In 1602, with the eastern front at least temporarily stabilized and internal stability reestablished, Shah Abbas's focused on regaining Azerbaijan and Shirvan, two of the most significant provinces that the Ottomans had gained. His advisors had always emphasized the strength of the Ottoman sultans and the size of their troops whenever he had brought up the prospect of regaining his lost land. In September 1603, Shah Abbas attacked the Ottomans, thus initiating the Ottoman–Safavid War of 1603–1618.

Shah Abbas benefited greatly from the timing of the war. Despite his defeat at Balkh, the Uzbek threat had ended for the time being, and his authority was no longer in question within Iran. On the other hand, war and internal uprisings significantly had damaged the Ottoman Empire. The Ottoman army had been fighting the Austrians in Hungary for the last ten years in a persistent cycle of sieges and battles. Large-scale uprisings in Ottoman Anatolia had been sparked by discontent with the war and worsening economic conditions, and they persisted practically nonstop from 1596 to 1608. As soon as one insurrection was put down, another one started. Abbas first destroyed the Ottoman fortress at Nahavand, which they used as a staging area for upcoming attacks into Iran.

== Capture of Tabriz ==
In the meantime, chieftain Ghazi Beg had rebelled against Ali Pasha, the Ottoman governor of Tabriz. The latter left the city largely undefended when he took a large number of his forces to punish Ghazi Beg, who had made a secret alliance with Shah Abbas and quickly informed him of this. Shah Abbas gathered the available soldiers, but hid his true motives by promoting the rumor that he was going south to thwart a Portuguese assault on Bahrain. On 14 September 1603, he quickly marched to the city of Qazvin. He stopped for a moment, then continued toward Tabriz, instructing the governor of Ardabil and darugha (constable) of Qazvin to reinforce him.

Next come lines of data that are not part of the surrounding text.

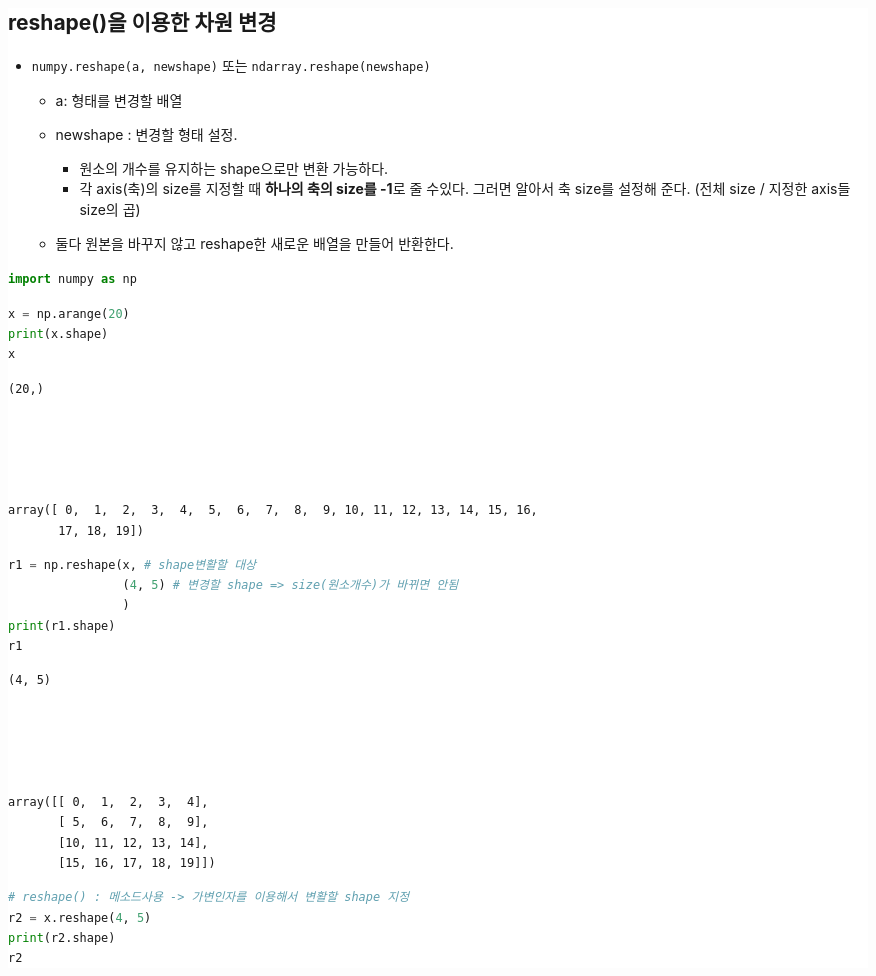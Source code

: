 ## reshape()을 이용한 차원 변경
- `numpy.reshape(a, newshape)` 또는 `ndarray.reshape(newshape)`
    - a: 형태를 변경할 배열
    - newshape : 변경할 형태 설정. 
        - 원소의 개수를 유지하는 shape으로만 변환 가능하다.
        - 각 axis(축)의 size를 지정할 때 **하나의 축의 size를 -1**로 줄 수있다. 그러면 알아서 축 size를 설정해 준다. (전체 size / 지정한 axis들 size의 곱)

    - 둘다 원본을 바꾸지 않고 reshape한 새로운 배열을 만들어 반환한다.


```python
import numpy as np
```


```python
x = np.arange(20)
print(x.shape)
x
```

    (20,)





    array([ 0,  1,  2,  3,  4,  5,  6,  7,  8,  9, 10, 11, 12, 13, 14, 15, 16,
           17, 18, 19])




```python
r1 = np.reshape(x, # shape변활할 대상
                (4, 5) # 변경할 shape => size(원소개수)가 바뀌면 안됨
                )
print(r1.shape)
r1
```

    (4, 5)





    array([[ 0,  1,  2,  3,  4],
           [ 5,  6,  7,  8,  9],
           [10, 11, 12, 13, 14],
           [15, 16, 17, 18, 19]])




```python
# reshape() : 메소드사용 -> 가변인자를 이용해서 변활할 shape 지정
r2 = x.reshape(4, 5)
print(r2.shape)
r2
```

The Ottoman soldiers in Tabriz was caught off guard by Shah Abbas. When he arrived in the city, several of them were already shopping at the market. Since Tabriz, like many other Iranian cities, had no protective wall surrounding it, conquering it was an easy task now that there was no Ottoman force to fight him.

== Sources ==
- Blow, David (2009). "Shah Abbas: The Ruthless King Who Became an Iranian Legend"
- Savory, Roger M. (2007). "Iran Under the Safavids"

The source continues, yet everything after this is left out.